When has having too little inventory ever been a problem for the U.S. automotive industry? For years, the industry has struggled to balance capacity with demand. Historically, manufacturers kept assembly plants churning out the metal in order to offset fixed costs and then rely on sales incentives to clear the excess inventory. However, when the stay at home orders were put in place in March 2019 the manufacturers had no choice. Initially, idling assembly plants was not a problem because the vehicle dealerships were shuttered as well. But as the economy began to open, the task of re-booting vehicle production proved problematic. The industry’s much vaunted just-in-time supply chain, which was an asset during “normal” times, turned out to be a liability in this “new normal.”
Most of the blame is being heaped on the lack of microchips; those tiny digital brains that are at the heart of most everything these days. But there is plenty of blame to spread around. There has been a shortage of commercial truck drivers, a shortage of sea containers, a shortage of magnesium, a shortage of port facilities, and a shortage of railyard terminals. At times, even mother nature was to blame. LMC Automotive analysts said automakers worldwide have lost 6.8 million units of vehicle production so far in 2021 and that could rise to 9.4 million before the end of the year.
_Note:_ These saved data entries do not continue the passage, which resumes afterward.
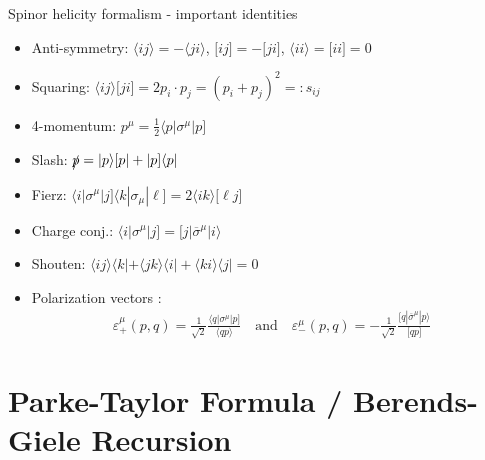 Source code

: \documentclass[10pt]{beamer}
\begin{document}
\begin{frame}{Spinor helicity formalism - important identities}

    \begin{itemize}[<+->]
        \item Anti-symmetry: {\scriptsize$\langle ij \rangle = - \langle ji \rangle$}, {\scriptsize$\lbrack ij \rbrack = - \lbrack ji \rbrack$}, {\scriptsize$\langle ii \rangle = \lbrack ii \rbrack = 0$}
        \item Squaring: {\scriptsize$\langle ij \rangle \lbrack ji \rbrack = 2 p_i \cdot p_j = \left( p_i + p_j \right)^2 =: s_{ij}$}
        \item 4-momentum: {\scriptsize$p^{\mu} = \frac{1}{2} \langle p | \sigma^{\mu} | p \rbrack $}
        \item Slash: {\scriptsize$\slashed{p} = | p \rangle \lbrack p | + | p \rbrack \langle p |$}
        \item Fierz: {\scriptsize$ \langle i | \sigma^{\mu} | j \rbrack \langle k | \sigma_{\mu} | \ell \rbrack = 2 \langle ik \rangle \lbrack \ell j \rbrack$}
        \item Charge conj.: {\scriptsize$ \langle i | \sigma^{\mu} | j \rbrack = \lbrack j | \overline{\sigma}^{\mu} | i \rangle$}
        \item Shouten: {\scriptsize$ \langle ij \rangle \langle k | + \langle jk \rangle \langle i | + \langle ki \rangle \langle j | = 0$}
        \item Polarization vectors \cite{xu86}: {\scriptsize
        \begin{align*}
            \varepsilon_{+}^{\mu}(p,q) = \frac{1}{\sqrt{2}} \frac{\langle q | \sigma^{\mu} | p \rbrack }{ \langle qp \rangle } \quad \text{and} \quad \varepsilon_{-}^{\mu}(p,q) = - \frac{1}{\sqrt{2}} \frac{\lbrack q | \overline{\sigma}^{\mu} | p \rangle }{ \lbrack qp \rbrack }
        \end{align*}
        }
    \end{itemize}

\end{frame}

\section{Parke-Taylor Formula / Berends-Giele Recursion}
\end{document}
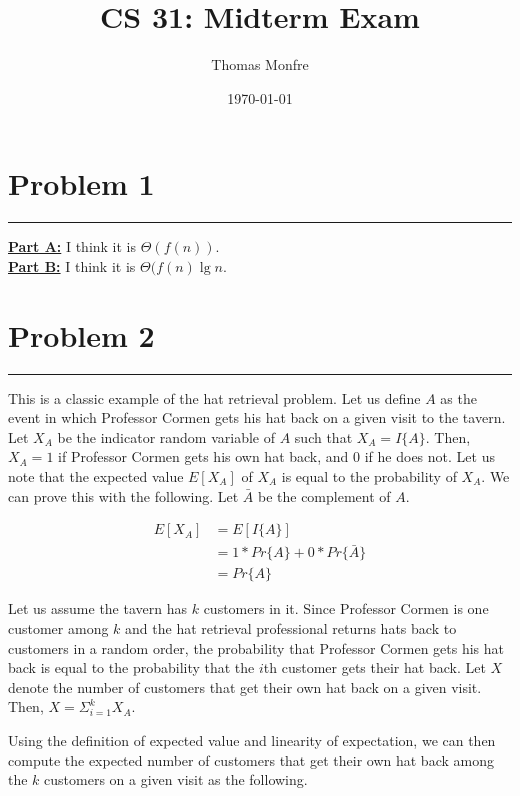 \documentclass[11pt]{article}
\title{CS 31: Midterm Exam}
\author{Thomas Monfre}
\date{\today}
\def\separateline{\medskip\hrule\medskip}
\begin{document}
\maketitle

\section{Problem 1}
\separateline

\textbf{\underline{Part A:}} I think it is $\Theta(f(n))$.\\

\textbf{\underline{Part B:}} I think it is $\Theta(f(n)\lg{n}$.\\

\newpage

\section{Problem 2}
\separateline

This is a classic example of the hat retrieval problem. Let us define $A$ as the event in which Professor Cormen gets his hat back on a given visit to the tavern. Let $X_A$ be the indicator random variable of $A$ such that $X_A = I\{A\}$. Then, $X_A = 1$ if Professor Cormen gets his own hat back, and 0 if he does not. Let us note that the expected value $E[X_A]$ of $X_A$ is equal to the probability of $X_A$. We can prove this with the following. Let $\bar{A}$ be the complement of $A$.

\begin{equation}
\begin{split}
E[X_A] &= E[I\{A\}]\\
     &= 1*Pr\{A\} + 0*Pr\{\bar{A}\}\\
     &= Pr\{A\}
\end{split}
\end{equation}

Let us assume the tavern has $k$ customers in it. Since Professor Cormen is one customer among $k$ and the hat retrieval professional returns hats back to customers in a random order, the probability that Professor Cormen gets his hat back is equal to the probability that the $i$th customer gets their hat back. Let $X$ denote the number of customers that get their own hat back on a given visit. Then, $X = \Sigma_{i=1}^{k}{X_A}$.

Using the definition of expected value and linearity of expectation, we can then compute the expected number of customers that get their own hat back among the $k$ customers on a given visit as the following.
\end{document}
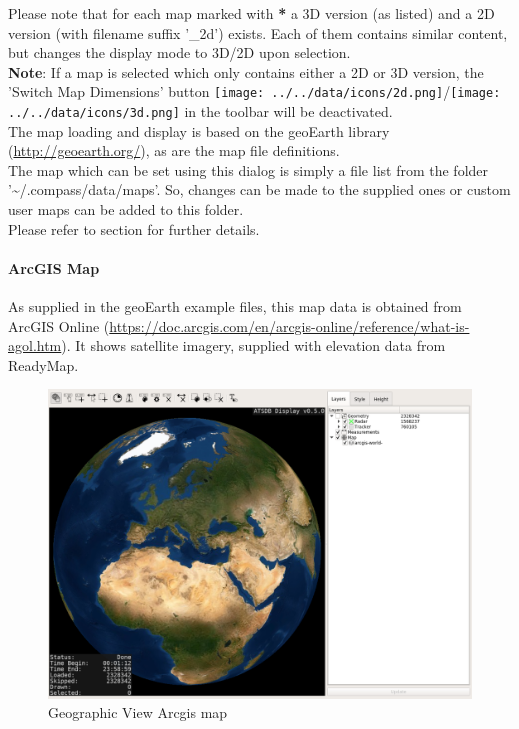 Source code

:  Please note that for each map marked with \textbf{*} a 3D version (as listed) and a 2D version (with filename suffix '\_2d') exists. Each of them contains similar content, but changes the display mode to 3D/2D upon selection. \\

 \textbf{Note}: If a map is selected which only contains either a 2D or 3D version, 
 the 'Switch Map Dimensions' button \texttt{[image: ../../data/icons/2d.png]}/\texttt{[image: ../../data/icons/3d.png]} in the toolbar will be deactivated.\\
 
The map loading and display is based on the geoEarth library (\url{http://geoearth.org/}), as are the map file definitions.  \\

The map which can be set using this dialog is simply a file list from the folder '\textasciitilde/.compass/data/maps'. So, changes can be made to the supplied ones or custom user maps can be added to this folder. \\
Please refer to section  for further details.

\newpage
\paragraph{ArcGIS Map}

As supplied in the geoEarth example files, this map data is obtained from ArcGIS Online (\url{https://doc.arcgis.com/en/arcgis-online/reference/what-is-agol.htm}). It shows satellite imagery, supplied with elevation data from ReadyMap. 

\begin{figure}[H]
    \hspace*{-2.5cm}
    \includegraphics[width=19cm,frame]{figures/geoview_arcgis.png}
  \caption{Geographic View Arcgis map}
\end{figure}

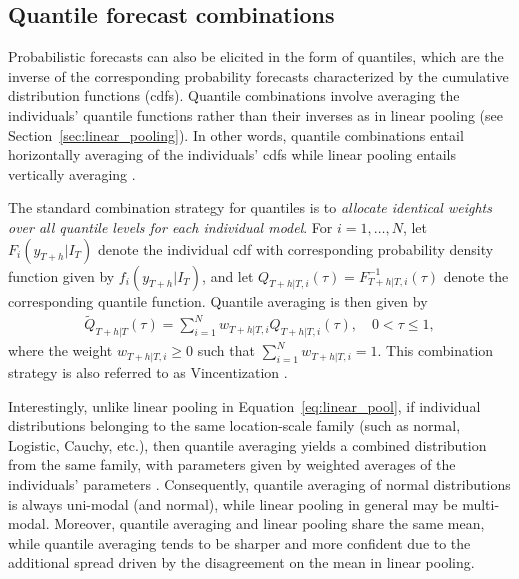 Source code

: \documentclass[11pt]{article}
\begin{document}
\subsection{Quantile forecast combinations}
\label{sec:quantile_comb}

Probabilistic forecasts can also be elicited in the form of quantiles, which are the inverse of the corresponding probability forecasts characterized by the cumulative distribution functions (cdfs). Quantile combinations involve averaging the individuals' quantile functions rather than their inverses as in linear pooling (see Section~\ref{sec:linear_pooling}). In other words, quantile combinations entail horizontally averaging of the individuals' cdfs while linear pooling entails vertically averaging \citep{Lichtendahl2013-rt}.

The standard combination strategy for quantiles is to \textit{allocate identical weights over all quantile levels for each individual model}. For $i=1,\dots,N$, let $F_{i}(y_{T+h}|I_{T})$ denote the individual cdf with corresponding probability density function given by $f_{i}(y_{T+h}|I_{T})$, and let $Q_{T+h|T,i}(\tau) = F_{T+h|T,i}^{-1}(\tau)$ denote the corresponding quantile function. Quantile averaging is then given by
\begin{align}
  \label{eq:quantile_avg}
  \tilde{Q}_{T+h|T}(\tau) = \sum_{i=1}^{N} w_{T+h|T,i} Q_{T+h|T,i}(\tau), \quad 0 < \tau \leq 1,
\end{align}
where the weight $w_{T+h|T,i}\ge0$ such that $\sum_{i=1}^{N}w_{T+h|T,i}=1$. This combination strategy is also referred to as Vincentization \citep{vincent1912-fu}. 

Interestingly, unlike linear pooling in Equation~\eqref{eq:linear_pool}, if individual distributions belonging to the same location-scale family (such as normal, Logistic, Cauchy, etc.), then quantile averaging yields a combined distribution from the same family, with parameters given by weighted averages of the individuals' parameters \citep{Ratcliff1979-cb,Thomas1980-lp}. Consequently, quantile averaging of normal distributions is always uni-modal (and normal), while linear pooling in general may be multi-modal. Moreover, quantile averaging and linear pooling share the same mean, while quantile averaging tends to be sharper and more confident due to the additional spread driven by the disagreement on the mean in linear pooling.
\end{document}
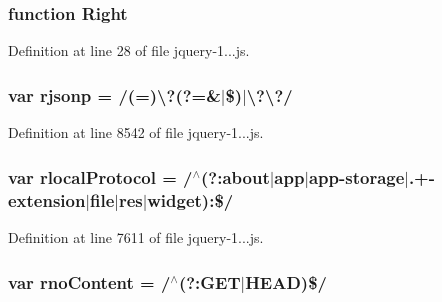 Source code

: \subsubsection[{\texorpdfstring{Right}{Right}}]{\setlength{\rightskip}{0pt plus 5cm}function Right}\hypertarget{_scripts_2jquery-1_810_82_8js_ac7f66efc33d974809d85fc5bdb00c6eb}{}\label{_scripts_2jquery-1_810_82_8js_ac7f66efc33d974809d85fc5bdb00c6eb}


Definition at line 28 of file jquery-\/1...\+js.

\subsubsection[{\texorpdfstring{rjsonp}{rjsonp}}]{\setlength{\rightskip}{0pt plus 5cm}var rjsonp = /(=)\textbackslash{}?(?=\&$\vert$\$)$\vert$\textbackslash{}?\textbackslash{}?/}\hypertarget{_scripts_2jquery-1_810_82_8js_a8b62e46075611fd1fc0bbb78b14d113a}{}\label{_scripts_2jquery-1_810_82_8js_a8b62e46075611fd1fc0bbb78b14d113a}


Definition at line 8542 of file jquery-\/1...\+js.

\subsubsection[{\texorpdfstring{rlocal\+Protocol}{rlocalProtocol}}]{\setlength{\rightskip}{0pt plus 5cm}var rlocal\+Protocol = /$^\wedge$(?\+:about$\vert$app$\vert$app-\/storage$\vert$.+-\/extension$\vert$file$\vert$res$\vert$widget)\+:\$/}\hypertarget{_scripts_2jquery-1_810_82_8js_af4dd13c90298bbf53ce08ec707dc9e2a}{}\label{_scripts_2jquery-1_810_82_8js_af4dd13c90298bbf53ce08ec707dc9e2a}


Definition at line 7611 of file jquery-\/1...\+js.

\subsubsection[{\texorpdfstring{rno\+Content}{rnoContent}}]{\setlength{\rightskip}{0pt plus 5cm}var rno\+Content = /$^\wedge$(?\+:G\+ET$\vert$H\+E\+AD)\$/}\hypertarget{_scripts_2jquery-1_810_82_8js_a537d744d72e31ec312aa3f16ef576d3f}{}\label{_scripts_2jquery-1_810_82_8js_a537d744d72e31ec312aa3f16ef576d3f}


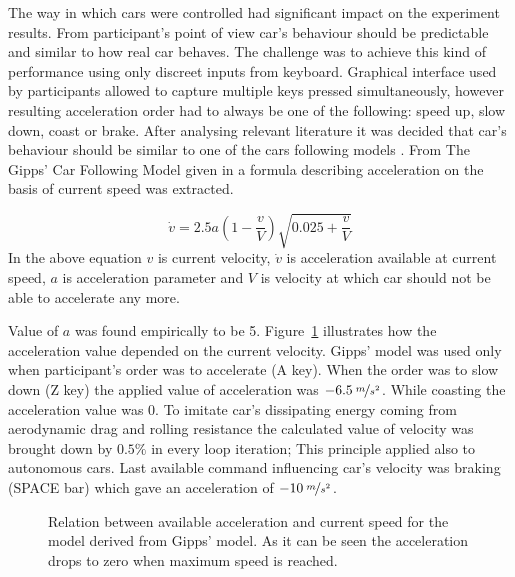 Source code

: \documentclass[11pt,english]{article}
\begin{document}
The way in which cars were controlled had significant impact on the experiment results. From participant's point of view car's behaviour should be predictable and similar to how real car behaves. The challenge was to achieve this kind of performance using only discreet inputs from keyboard. Graphical interface used by participants allowed to capture multiple keys pressed simultaneously, however resulting acceleration order had to always be one of the following: speed up, slow down, coast or brake. After analysing relevant literature it was decided that car's behaviour should be similar to one of the cars following models \citep{treiber2013traffic}. From The Gipps' Car Following Model given in \citet{spyropoulou2007simulation} a formula describing acceleration on the basis of current speed was extracted.

\begin{equation}
\dot{v}=2.5a(1- \frac{v}{V})\sqrt{0.025+ \frac{v}{V}}
\end{equation}
In the above equation $v$ is current velocity, $\dot{v}$ is acceleration available at current speed, $a$ is acceleration parameter and $V$ is velocity at which car should not be able to accelerate any more.

Value of $a$ was found empirically to be 5. Figure~\ref{fig:gipps} illustrates how the acceleration value depended on the current velocity. Gipps' model was used only when participant's order was to accelerate (A key). When the order was to slow down (Z key) the applied value of acceleration was $-6.5\:\nicefrac{m}{s^2}$. While coasting the acceleration value was $0$. To imitate car's dissipating energy coming from aerodynamic drag and rolling resistance the calculated value of velocity was brought down by $0.5\%$ in every loop iteration; This principle applied also to autonomous cars. Last available command influencing car's velocity was braking (SPACE bar) which gave an acceleration of $-10\:\nicefrac{m}{s^2}$.


\begin{figure}[!] %
\caption{Relation between available acceleration and current speed for the model derived from Gipps' model. As it can be seen the acceleration drops to zero when maximum speed is reached.}
\label{fig:gipps}
\end{figure} 
\end{document}
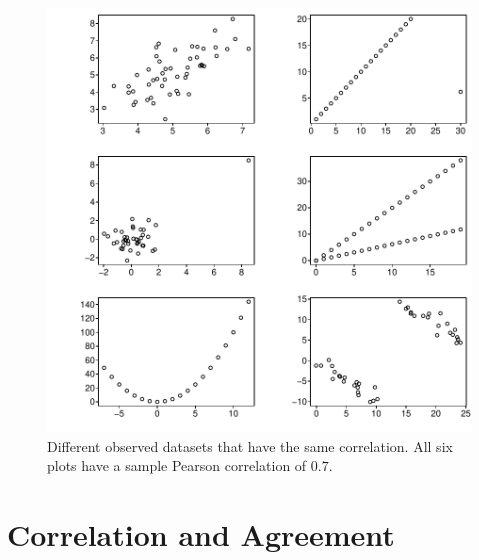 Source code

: \begin{Schunk}
\begin{figure}[htbp]
\centerline{\includegraphics[width=\maxwidth]{corr-corrplotb-1} }

\caption[Multiple datasets having same Pearson $r$]{Different observed datasets that have the same correlation.  All six plots have a sample Pearson correlation of $0.7$.}\label{fig:corr-corrplotb}
\end{figure}
\end{Schunk}


\clearpage
\section{Correlation and Agreement}

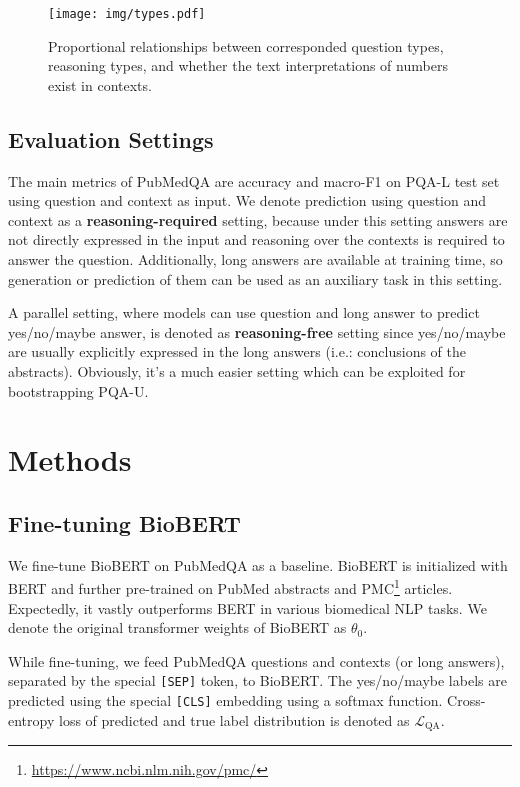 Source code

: \documentclass[11pt,a4paper]{article}
\begin{document}
\begin{figure}
    \centering
    \texttt{[image: img/types.pdf]}
    \vskip -0.15cm
    \caption{Proportional relationships between corresponded question types, reasoning types, and whether the text interpretations of numbers exist in contexts.}
    \label{fig:type}
\end{figure}

\subsection{Evaluation Settings}
The main metrics of PubMedQA are accuracy and macro-F1 on PQA-L test set using question and context as input. We denote prediction using question and context as a \textbf{reasoning-required} setting, because under this setting answers are not directly expressed in the input and reasoning over the contexts is required to answer the question. Additionally, long answers are available at training time, so generation or prediction of them can be used as an auxiliary task in this setting.

A parallel setting, where models can use question and long answer to predict yes/no/maybe answer, is denoted as \textbf{reasoning-free} setting since yes/no/maybe are usually explicitly expressed in the long answers (i.e.: conclusions of the abstracts). Obviously, it's a much easier setting which can be exploited for bootstrapping PQA-U.

\section{Methods}

\subsection{Fine-tuning BioBERT}
We fine-tune BioBERT \cite{lee2019biobert} on PubMedQA as a baseline. BioBERT is initialized with BERT \cite{devlin2018bert} and further pre-trained on PubMed abstracts and PMC\footnote{\url{https://www.ncbi.nlm.nih.gov/pmc/}} articles. Expectedly, it vastly outperforms BERT in various biomedical NLP tasks. We denote the original transformer weights of BioBERT as $\theta_0$.

While fine-tuning, we feed PubMedQA questions and contexts (or long answers), separated by the special {\tt [SEP]} token, to BioBERT. The yes/no/maybe labels are predicted using the special {\tt [CLS]} embedding using a softmax function. Cross-entropy loss of predicted and true label distribution is denoted as $\mathcal{L}_\text{QA}$.
\end{document}
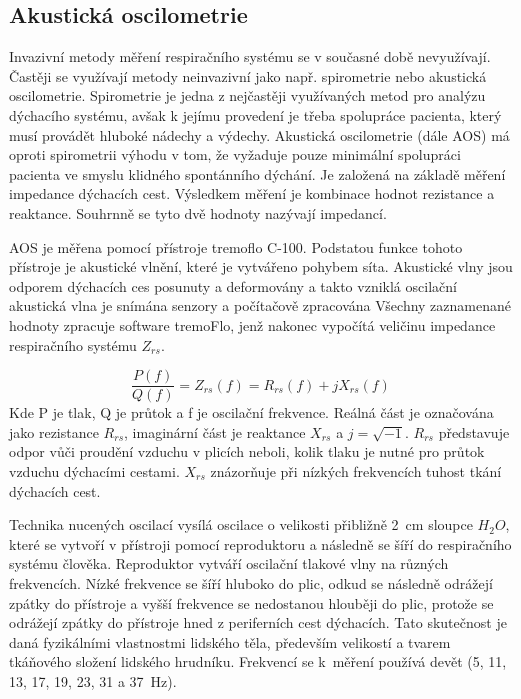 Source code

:  \label{kap-metody}
\subsection {Akustická oscilometrie}
Invazivní metody měření respiračního systému se v současné době nevyužívají. Častěji se využívají metody neinvazivní jako např. spirometrie nebo akustická oscilometrie. Spirometrie je jedna z nejčastěji využívaných metod pro analýzu dýchacího systému, avšak k jejímu provedení je třeba spolupráce pacienta, který musí provádět hluboké nádechy a výdechy.
Akustická oscilometrie (dále AOS) má oproti spirometrii výhodu v tom, že vyžaduje pouze minimální spolupráci pacienta ve smyslu klidného spontánního dýchání. 
Je založená na základě měření impedance dýchacích cest. Výsledkem měření je kombinace hodnot rezistance a reaktance. Souhrnně se tyto dvě hodnoty nazývají impedancí. 

AOS je měřena pomocí přístroje tremoflo C-100. Podstatou funkce tohoto přístroje je akustické vlnění, které je vytvářeno pohybem síta. Akustické vlny jsou odporem dýchacích ces posunuty a deformovány a takto vzniklá oscilační akustická vlna je snímána senzory a počítačově zpracována
 Všechny zaznamenané hodnoty zpracuje software tremoFlo, jenž nakonec vypočítá veličinu impedance respiračního systému $Z_{rs}$. 

\begin{equation}
 \label{rce:1}
  \frac{P(f)}{Q(f)} = Z_{rs}(f) = R_{rs}(f) + j X_{rs}(f) 
\end{equation}
Kde P je tlak, Q je průtok a f je oscilační frekvence. 
Reálná část je označována jako rezistance $R_{rs}$, imaginární část je reaktance $X_{rs}$ a $j = \sqrt{-1}$. 
$R_{rs}$ představuje odpor vůči proudění vzduchu v plicích neboli, kolik tlaku je nutné pro průtok vzduchu dýchacími cestami. $X_{rs}$ znázorňuje při nízkých frekvencích tuhost tkání dýchacích cest. 


Technika nucených oscilací vysílá oscilace o velikosti přibližně \SI{2}{cm} sloupce $H_{2}O$, které se vytvoří v přístroji pomocí reproduktoru a následně se šíří do respiračního systému člověka. Reproduktor vytváří oscilační tlakové vlny na různých frekvencích. Nízké frekvence se šíří hluboko do plic, odkud se následně odrážejí zpátky do přístroje a vyšší frekvence se nedostanou hlouběji do plic, protože se  odrážejí zpátky do přístroje hned z periferních cest dýchacích. Tato skutečnost je daná fyzikálními vlastnostmi lidského těla, především velikostí a tvarem tkáňového složení lidského hrudníku. \cite{Vlcek2018} Frekvencí se k~měření používá devět (5, 11, 13, 17, 19, 23, 31 a  \SI{37}{Hz}).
Due to lost production, U.S. retail inventory has fallen below one million vehicles by the end September, which is 1.4 million fewer new vehicles than September 2020, and 2.5 million fewer than in September 2019. At the current sales volume, September 2021 U.S. retail inventory is only a 30-day supply, a level well below the industry standard 65-day supply.
With insufficient inventory to support sales, U.S. light-duty vehicles sales fell 25 percent in September 2021 to just under 1 million units. That is the lowest tally for the month of September since 2010, when the industry was still in the grips of the Great Recession. There have only been three occasions in the last ten years that monthly sales failed to exceed one million light-duty vehicles. In terms of a seasonally adjusted annualized rate, September sales equate to only 12.1 million vehicles. That marks the fifth straight month the SAAR had declined from its peak of 18.5 million units in April 2021. With the September sales drop, third-quarter volume will have dropped a total of 14 percent from the thirdquarter of 2020 and 22 percent from the third quarter of 2019. At the outset of the quarter, plenty of industry insiders were still predicting industry sales of 16.5 million vehicles in 2021. The rapid slowdown in industry sales since then is forcing analysts to reconsider. Industry analysts are now forecasting 2021 U.S. sales between 15.0 million and 15.5 million vehicles.